Councilor Ryan stated the purpose of the Mill Rate Stabilization Fund was to smooth the
tax burden. He noted each year they have scheduled using some revenue from the Mill
Rate Stabilization Fund. However, he stated in past five-years the town did not need to
use the Mill Rate Stabilization Fund because of revenues that came during the course of
the year. Therefore, he stated because the trend has been that they have not had to use the
Mill Rate Stabilization Fund, and because the value of one mill ($1.8 million) was much
higher than in previous years that he would be open to the idea of reducing the amount of
revenue coming from the Mill Rate Stabilization Fund, with the use of the additional
supplemental funds to reduce the projected mill rate to the equalized mill rate.
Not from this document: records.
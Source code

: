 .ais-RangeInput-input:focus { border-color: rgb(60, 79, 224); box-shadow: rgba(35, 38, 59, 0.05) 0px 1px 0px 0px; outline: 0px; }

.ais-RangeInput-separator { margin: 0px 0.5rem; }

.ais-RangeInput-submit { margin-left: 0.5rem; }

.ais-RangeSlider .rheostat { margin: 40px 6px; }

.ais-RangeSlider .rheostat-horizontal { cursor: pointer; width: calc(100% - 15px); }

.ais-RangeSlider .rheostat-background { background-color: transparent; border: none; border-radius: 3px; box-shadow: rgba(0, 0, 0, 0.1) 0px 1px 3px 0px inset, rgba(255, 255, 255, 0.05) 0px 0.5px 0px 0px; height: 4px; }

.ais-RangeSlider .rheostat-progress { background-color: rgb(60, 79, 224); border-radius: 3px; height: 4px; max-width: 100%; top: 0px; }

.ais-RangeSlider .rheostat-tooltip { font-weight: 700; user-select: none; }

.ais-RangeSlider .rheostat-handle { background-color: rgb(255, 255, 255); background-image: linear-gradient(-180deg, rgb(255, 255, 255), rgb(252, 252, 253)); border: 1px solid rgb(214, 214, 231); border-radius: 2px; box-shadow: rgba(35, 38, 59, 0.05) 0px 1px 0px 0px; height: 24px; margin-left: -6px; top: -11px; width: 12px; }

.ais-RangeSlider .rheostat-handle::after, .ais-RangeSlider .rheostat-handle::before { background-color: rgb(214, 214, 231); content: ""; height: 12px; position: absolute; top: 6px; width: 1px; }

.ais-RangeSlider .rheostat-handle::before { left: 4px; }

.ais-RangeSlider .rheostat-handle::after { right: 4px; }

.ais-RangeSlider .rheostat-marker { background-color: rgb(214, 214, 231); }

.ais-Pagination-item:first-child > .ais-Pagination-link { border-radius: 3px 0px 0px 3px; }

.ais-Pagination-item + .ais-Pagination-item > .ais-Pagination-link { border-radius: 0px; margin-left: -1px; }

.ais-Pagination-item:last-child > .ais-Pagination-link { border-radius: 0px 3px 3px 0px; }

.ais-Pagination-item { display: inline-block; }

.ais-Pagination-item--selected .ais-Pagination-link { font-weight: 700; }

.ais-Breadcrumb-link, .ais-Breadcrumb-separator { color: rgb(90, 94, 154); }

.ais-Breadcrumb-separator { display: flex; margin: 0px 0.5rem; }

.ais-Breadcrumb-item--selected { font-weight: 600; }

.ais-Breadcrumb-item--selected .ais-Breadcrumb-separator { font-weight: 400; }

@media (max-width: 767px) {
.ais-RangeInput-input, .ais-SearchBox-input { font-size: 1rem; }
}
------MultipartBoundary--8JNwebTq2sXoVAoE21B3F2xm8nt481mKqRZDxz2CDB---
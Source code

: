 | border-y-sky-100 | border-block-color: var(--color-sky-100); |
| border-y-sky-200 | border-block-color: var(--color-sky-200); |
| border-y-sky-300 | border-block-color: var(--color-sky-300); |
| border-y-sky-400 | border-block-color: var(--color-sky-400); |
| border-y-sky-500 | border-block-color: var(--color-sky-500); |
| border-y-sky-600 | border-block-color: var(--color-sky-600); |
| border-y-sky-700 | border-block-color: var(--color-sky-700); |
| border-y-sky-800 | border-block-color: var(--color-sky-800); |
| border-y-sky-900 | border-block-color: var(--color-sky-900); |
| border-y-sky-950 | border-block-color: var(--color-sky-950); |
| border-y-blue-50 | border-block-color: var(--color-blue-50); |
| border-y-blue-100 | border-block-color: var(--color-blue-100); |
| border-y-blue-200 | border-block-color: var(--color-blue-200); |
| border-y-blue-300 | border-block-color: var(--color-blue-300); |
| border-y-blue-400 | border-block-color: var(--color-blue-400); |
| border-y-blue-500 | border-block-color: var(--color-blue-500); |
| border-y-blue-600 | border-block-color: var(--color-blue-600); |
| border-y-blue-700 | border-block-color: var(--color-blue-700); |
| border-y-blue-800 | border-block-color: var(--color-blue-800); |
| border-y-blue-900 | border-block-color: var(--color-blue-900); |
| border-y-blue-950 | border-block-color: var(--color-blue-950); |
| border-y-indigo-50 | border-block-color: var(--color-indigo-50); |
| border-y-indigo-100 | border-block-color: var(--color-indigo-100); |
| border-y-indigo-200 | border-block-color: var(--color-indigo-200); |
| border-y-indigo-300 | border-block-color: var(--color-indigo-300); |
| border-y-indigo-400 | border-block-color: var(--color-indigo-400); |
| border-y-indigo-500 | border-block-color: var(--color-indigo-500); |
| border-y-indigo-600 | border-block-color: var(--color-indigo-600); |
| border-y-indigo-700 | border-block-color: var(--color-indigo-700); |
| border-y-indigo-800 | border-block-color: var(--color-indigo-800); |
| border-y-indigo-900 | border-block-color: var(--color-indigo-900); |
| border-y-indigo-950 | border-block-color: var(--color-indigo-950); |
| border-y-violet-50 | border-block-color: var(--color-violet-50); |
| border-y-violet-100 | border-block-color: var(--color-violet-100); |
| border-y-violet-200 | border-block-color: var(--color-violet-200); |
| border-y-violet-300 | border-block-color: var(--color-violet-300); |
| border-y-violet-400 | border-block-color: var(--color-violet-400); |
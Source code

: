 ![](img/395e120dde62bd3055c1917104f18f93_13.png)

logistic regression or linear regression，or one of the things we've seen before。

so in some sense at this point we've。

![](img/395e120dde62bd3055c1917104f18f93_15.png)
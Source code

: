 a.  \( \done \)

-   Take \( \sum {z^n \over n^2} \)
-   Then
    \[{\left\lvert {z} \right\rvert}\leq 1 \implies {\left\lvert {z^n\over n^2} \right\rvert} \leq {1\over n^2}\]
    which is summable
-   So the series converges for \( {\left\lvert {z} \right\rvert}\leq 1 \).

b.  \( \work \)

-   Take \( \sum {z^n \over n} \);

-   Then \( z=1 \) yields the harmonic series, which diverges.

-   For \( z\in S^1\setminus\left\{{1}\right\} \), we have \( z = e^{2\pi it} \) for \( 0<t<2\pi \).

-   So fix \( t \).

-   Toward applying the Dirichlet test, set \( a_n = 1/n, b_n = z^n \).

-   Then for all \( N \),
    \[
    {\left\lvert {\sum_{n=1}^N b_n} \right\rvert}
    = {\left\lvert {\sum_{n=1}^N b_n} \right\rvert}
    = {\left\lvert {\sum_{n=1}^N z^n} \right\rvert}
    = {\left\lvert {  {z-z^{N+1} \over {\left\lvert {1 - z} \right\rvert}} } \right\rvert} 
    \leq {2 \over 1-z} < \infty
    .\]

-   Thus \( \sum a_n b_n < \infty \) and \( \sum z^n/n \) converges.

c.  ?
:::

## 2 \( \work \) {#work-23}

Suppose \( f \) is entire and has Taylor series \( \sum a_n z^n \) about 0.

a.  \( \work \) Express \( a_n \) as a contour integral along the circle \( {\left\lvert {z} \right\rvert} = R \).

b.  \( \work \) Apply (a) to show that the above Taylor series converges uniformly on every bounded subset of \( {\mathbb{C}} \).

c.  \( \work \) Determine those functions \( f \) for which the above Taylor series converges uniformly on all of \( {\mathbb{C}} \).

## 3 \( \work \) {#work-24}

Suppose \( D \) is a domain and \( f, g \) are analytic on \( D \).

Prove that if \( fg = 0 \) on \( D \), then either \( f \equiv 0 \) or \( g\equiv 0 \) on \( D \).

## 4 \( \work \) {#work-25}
Councilor Garcia-Irizarry noted that Ledyard was only going to receive the Supplemental
Funding in the total amount of $2,185,138 one-time. Therefore, she stated if they reduced
the projected Mill Rate by one-mill; and they do not receive the supplemental revenue
the following year (fy 27/28), that would mean that they would have to raise the mill rate
by more than one-mill.
Councilor Buhle explained if they reduced the projected mill rate to the
adjusted/equalized mill rate, that some residents would not see an increase in their tax
bill; some residents and every commercial property would see a decrease in their tax bill;
and some residents would see a tax increase based on their home value, and all motor
vehicle taxes would decrease. She went on to explain by reducing the projected mill rate
to the adjusted/equalized mill rate that it would set the town up to be in a better position
for the long term. She stated if the State managed to repeat the supplemental funding to
Ledyard the following budget year (27/28) that the town would be better off than if they
put all of the $2,185,138 supplemental funding toward lowering the projected mill rate
for this coming year (fy 26/27). She also noted by reducing the revenue coming from the
Mill Rate Stabilization Fund that they would not have to question whether there would
be enough funding in the Mill Rate Stabilization Fund for future years.
Councilor Garcia-Irizarry stated that she wanted to: (1) Reduce the projected Mill Rate
for Fiscal Year 2026/2027 to the equalized/adjusted mill rate; and (2) Reduce the amount
of revenue coming from the Mill Rate Stabilization Fund. However, she stated that she
did not want to reduce the projected Mill Rate by more than one mill, because she did not
want residents to receive a tax bill the following year (fy 27/28) that was thousands of
dollars more than this year. She stated when they received one-time money they should
use it for one-time capital items and not for reoccurring expenses.
Councilor Buhle stated that she was trying to be responsible with how they use the
$2,185,138 supplemental revenue. She stated by using some of the funding to reduce the
amount of revenue coming from the Mill Rate Stabilization Fund; that they would have
funding available next year (fy27/28) if needed to stabilize the mill rate increase.